[[ Material shown, beginning ]]

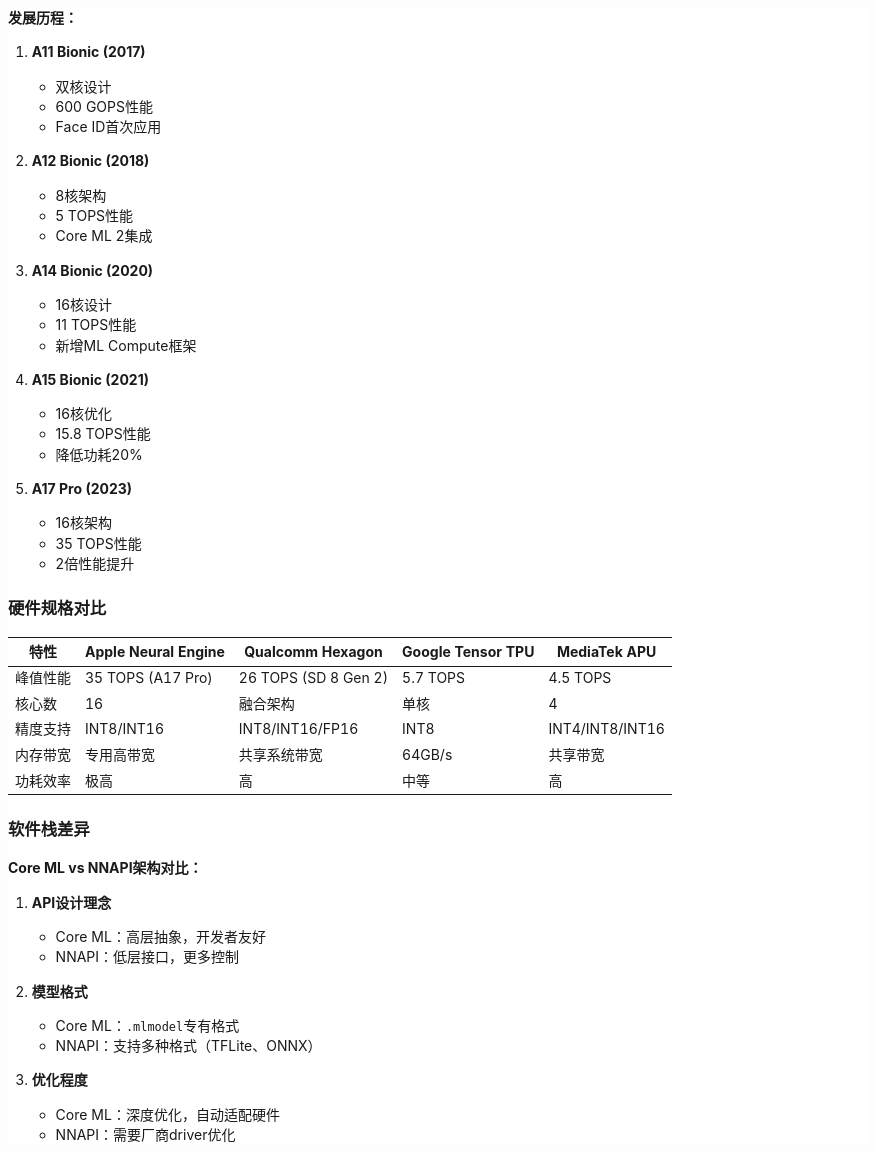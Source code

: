 **发展历程：**
1. **A11 Bionic (2017)**
   - 双核设计
   - 600 GOPS性能
   - Face ID首次应用

2. **A12 Bionic (2018)**
   - 8核架构
   - 5 TOPS性能
   - Core ML 2集成

3. **A14 Bionic (2020)**
   - 16核设计
   - 11 TOPS性能
   - 新增ML Compute框架

4. **A15 Bionic (2021)**
   - 16核优化
   - 15.8 TOPS性能
   - 降低功耗20%

5. **A17 Pro (2023)**
   - 16核架构
   - 35 TOPS性能
   - 2倍性能提升

### 硬件规格对比

| 特性 | Apple Neural Engine | Qualcomm Hexagon | Google Tensor TPU | MediaTek APU |
|------|-------------------|------------------|-------------------|---------------|
| 峰值性能 | 35 TOPS (A17 Pro) | 26 TOPS (SD 8 Gen 2) | 5.7 TOPS | 4.5 TOPS |
| 核心数 | 16 | 融合架构 | 单核 | 4 |
| 精度支持 | INT8/INT16 | INT8/INT16/FP16 | INT8 | INT4/INT8/INT16 |
| 内存带宽 | 专用高带宽 | 共享系统带宽 | 64GB/s | 共享带宽 |
| 功耗效率 | 极高 | 高 | 中等 | 高 |

### 软件栈差异

**Core ML vs NNAPI架构对比：**

1. **API设计理念**
   - Core ML：高层抽象，开发者友好
   - NNAPI：低层接口，更多控制

2. **模型格式**
   - Core ML：`.mlmodel`专有格式
   - NNAPI：支持多种格式（TFLite、ONNX）

3. **优化程度**
   - Core ML：深度优化，自动适配硬件
   - NNAPI：需要厂商driver优化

[[ Material shown, end ]]

Work instruction:
Note how many lines in the material contain the string "Core", and give that number alone.

Your response:
5